> [Data under study]

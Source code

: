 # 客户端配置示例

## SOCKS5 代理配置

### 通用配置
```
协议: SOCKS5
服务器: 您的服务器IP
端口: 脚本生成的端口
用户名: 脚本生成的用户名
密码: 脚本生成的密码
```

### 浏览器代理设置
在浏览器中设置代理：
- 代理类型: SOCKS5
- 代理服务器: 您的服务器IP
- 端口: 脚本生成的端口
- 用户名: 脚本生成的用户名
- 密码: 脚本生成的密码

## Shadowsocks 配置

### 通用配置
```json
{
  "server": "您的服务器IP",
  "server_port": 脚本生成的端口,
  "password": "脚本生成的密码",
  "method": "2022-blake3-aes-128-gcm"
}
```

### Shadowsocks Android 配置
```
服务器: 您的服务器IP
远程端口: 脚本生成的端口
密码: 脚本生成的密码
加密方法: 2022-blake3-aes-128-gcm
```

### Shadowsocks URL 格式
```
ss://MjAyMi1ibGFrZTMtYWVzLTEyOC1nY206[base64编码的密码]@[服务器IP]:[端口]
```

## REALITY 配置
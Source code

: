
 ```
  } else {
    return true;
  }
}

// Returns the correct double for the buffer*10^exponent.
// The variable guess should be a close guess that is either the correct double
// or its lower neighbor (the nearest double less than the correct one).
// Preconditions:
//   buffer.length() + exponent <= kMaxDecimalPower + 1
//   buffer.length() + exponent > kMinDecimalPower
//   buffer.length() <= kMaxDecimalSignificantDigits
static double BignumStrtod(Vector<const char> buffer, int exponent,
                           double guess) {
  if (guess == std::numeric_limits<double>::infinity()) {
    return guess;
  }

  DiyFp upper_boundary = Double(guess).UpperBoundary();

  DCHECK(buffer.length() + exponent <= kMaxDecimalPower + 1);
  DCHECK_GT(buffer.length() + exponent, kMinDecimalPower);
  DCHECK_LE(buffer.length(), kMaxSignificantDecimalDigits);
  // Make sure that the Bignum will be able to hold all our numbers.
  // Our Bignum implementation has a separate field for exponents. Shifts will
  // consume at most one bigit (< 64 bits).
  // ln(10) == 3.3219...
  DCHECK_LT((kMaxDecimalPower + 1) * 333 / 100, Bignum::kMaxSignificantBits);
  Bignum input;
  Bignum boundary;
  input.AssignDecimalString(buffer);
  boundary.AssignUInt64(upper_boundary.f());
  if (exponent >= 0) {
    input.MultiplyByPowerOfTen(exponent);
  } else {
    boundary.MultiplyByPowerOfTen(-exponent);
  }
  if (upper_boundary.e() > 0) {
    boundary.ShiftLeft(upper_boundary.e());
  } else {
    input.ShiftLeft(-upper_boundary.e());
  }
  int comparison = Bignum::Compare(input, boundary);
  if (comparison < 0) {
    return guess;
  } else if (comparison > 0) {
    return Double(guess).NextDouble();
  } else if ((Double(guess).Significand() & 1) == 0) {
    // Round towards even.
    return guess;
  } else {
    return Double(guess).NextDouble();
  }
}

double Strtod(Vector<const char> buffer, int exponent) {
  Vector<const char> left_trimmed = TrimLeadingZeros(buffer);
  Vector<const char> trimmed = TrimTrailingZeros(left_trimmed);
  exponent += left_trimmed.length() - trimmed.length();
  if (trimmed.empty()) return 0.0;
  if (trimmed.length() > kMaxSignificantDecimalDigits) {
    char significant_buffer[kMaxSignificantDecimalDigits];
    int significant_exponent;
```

> [Task directions] Read through the lines above and collect those that contain the string "char".

> [Output below]
static double BignumStrtod(Vector<const char> buffer, int exponent,
double Strtod(Vector<const char> buffer, int exponent) {
  Vector<const char> left_trimmed = TrimLeadingZeros(buffer);
  Vector<const char> trimmed = TrimTrailingZeros(left_trimmed);
    char significant_buffer[kMaxSignificantDecimalDigits];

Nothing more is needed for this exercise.